→ **Instructions for the task**:
Go to the line below containing "old.dir <- getwd()" and print exactly from there through the line containing "like getwd() have", both included. Print nothing else.

→ **Data to examine**:
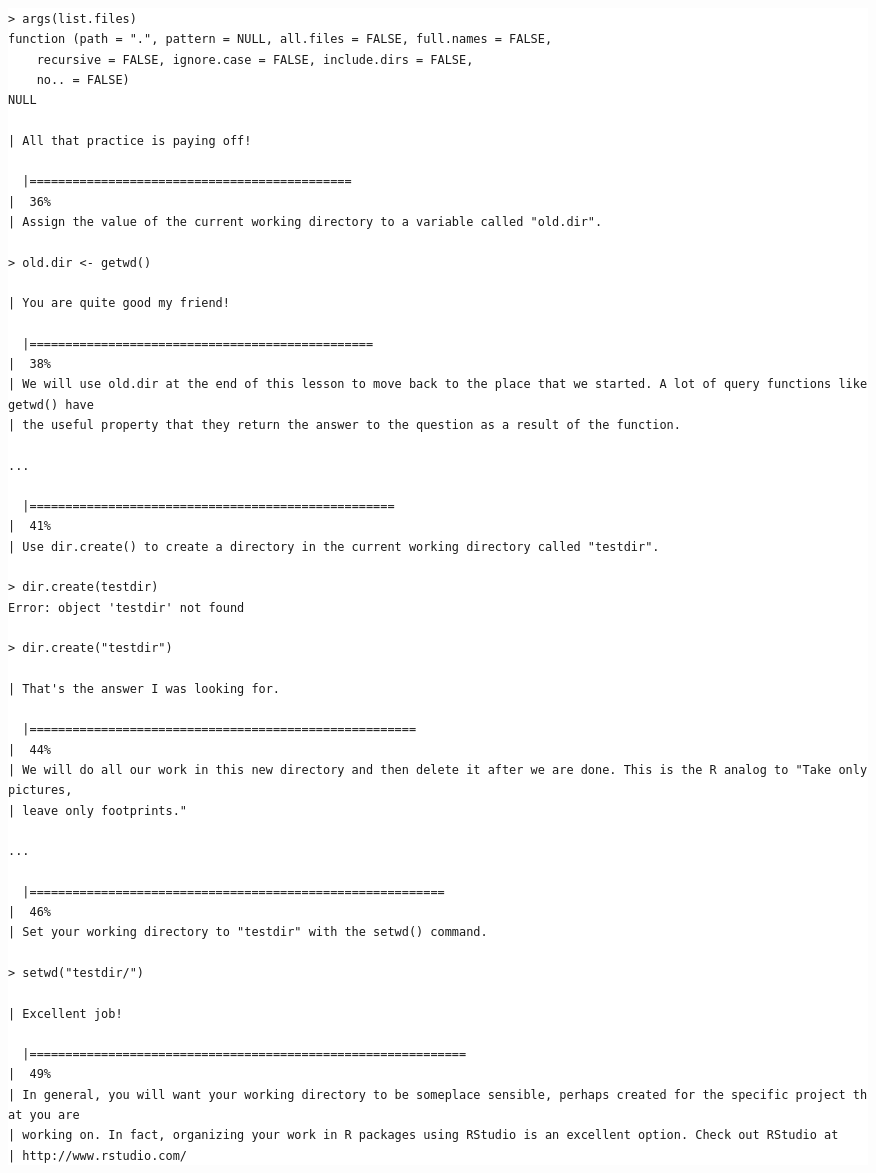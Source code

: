     > args(list.files)
    function (path = ".", pattern = NULL, all.files = FALSE, full.names = FALSE, 
        recursive = FALSE, ignore.case = FALSE, include.dirs = FALSE, 
        no.. = FALSE) 
    NULL

    | All that practice is paying off!

      |=============================================                                                                                |  36%
    | Assign the value of the current working directory to a variable called "old.dir".

    > old.dir <- getwd()

    | You are quite good my friend!

      |================================================                                                                             |  38%
    | We will use old.dir at the end of this lesson to move back to the place that we started. A lot of query functions like getwd() have
    | the useful property that they return the answer to the question as a result of the function.

    ...

      |===================================================                                                                          |  41%
    | Use dir.create() to create a directory in the current working directory called "testdir".

    > dir.create(testdir)
    Error: object 'testdir' not found

    > dir.create("testdir")

    | That's the answer I was looking for.

      |======================================================                                                                       |  44%
    | We will do all our work in this new directory and then delete it after we are done. This is the R analog to "Take only pictures,
    | leave only footprints."

    ...

      |==========================================================                                                                   |  46%
    | Set your working directory to "testdir" with the setwd() command.

    > setwd("testdir/")

    | Excellent job!

      |=============================================================                                                                |  49%
    | In general, you will want your working directory to be someplace sensible, perhaps created for the specific project that you are
    | working on. In fact, organizing your work in R packages using RStudio is an excellent option. Check out RStudio at
    | http://www.rstudio.com/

→ **Solution to this problem**:
    > old.dir <- getwd()

    | You are quite good my friend!

      |================================================                                                                             |  38%
    | We will use old.dir at the end of this lesson to move back to the place that we started. A lot of query functions like getwd() have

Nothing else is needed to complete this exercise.